— RECORDS —
==*==

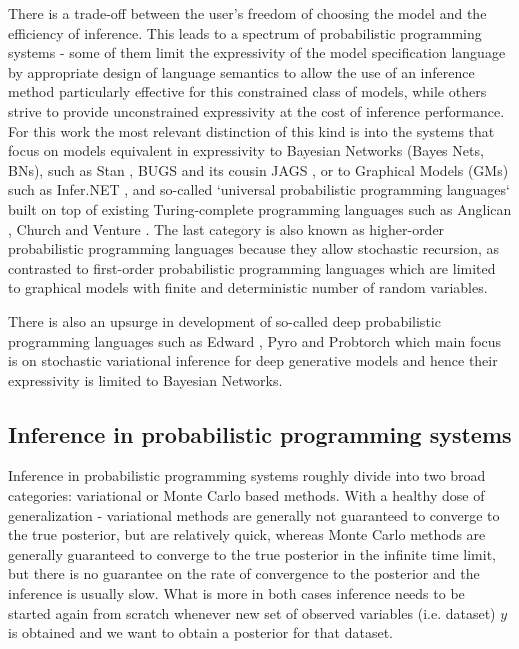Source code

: \documentclass[12pt]{article}
\begin{document}
There is a trade-off between the user's freedom of choosing the model and the efficiency of inference.
This leads to a spectrum of probabilistic programming systems - some of them limit the expressivity of the model specification language by appropriate design of language semantics to allow the use of an inference method particularly effective for this constrained class of models, while others strive to provide unconstrained expressivity at the cost of inference performance.
For this work the most relevant distinction of this kind is into the systems that focus on models equivalent in expressivity to Bayesian Networks (Bayes Nets, BNs), such as Stan \citep{Stan}, BUGS \citep{WinBUGS,BUGSproject} and its cousin JAGS \citep{JAGS}, or to Graphical Models (GMs) such as Infer.NET \citep{InferNET}, and so-called `universal probabilistic programming languages` built on top of existing Turing-complete programming languages such as Anglican \citep{anglican}, Church \citep{GoodmanEtAl2008} and Venture \citep{venture}.
The last category is also known as higher-order probabilistic programming languages because they allow stochastic recursion, as contrasted to first-order probabilistic programming languages which are limited to graphical models with finite and deterministic number of random variables.

There is also an upsurge in development of so-called deep probabilistic programming languages such as Edward \citep{TranEtAl2016}, Pyro \citep{Pyro2018} and Probtorch \citep{Siddharth2017} which main focus is on stochastic variational inference for deep generative models and hence their expressivity is limited to Bayesian Networks.



\subsection{Inference in probabilistic programming systems}
Inference in probabilistic programming systems roughly divide into two broad categories: variational or Monte Carlo based methods.
With a healthy dose of generalization - variational methods are generally not guaranteed to converge to the true posterior, but are relatively quick, whereas Monte Carlo methods are generally guaranteed to converge to the true posterior in the infinite time limit, but there is no guarantee on the rate of convergence to the posterior and the inference is usually slow.
What is more in both cases inference needs to be started again from scratch whenever new set of observed variables (i.e. dataset) $y$ is obtained and we want to obtain a posterior for that dataset.  
\end{document}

==*==

— EXERCISE DIRECTIONS —
Repeat the lines exactly as they stand, from the opening line of the data through the line with "There is a trade-off". Pictures stay out of the copy.

— SOLVED EXERCISE —
Source code

: \documentclass[12pt]{article}
\begin{document}
There is a trade-off between the user's freedom of choosing the model and the efficiency of inference.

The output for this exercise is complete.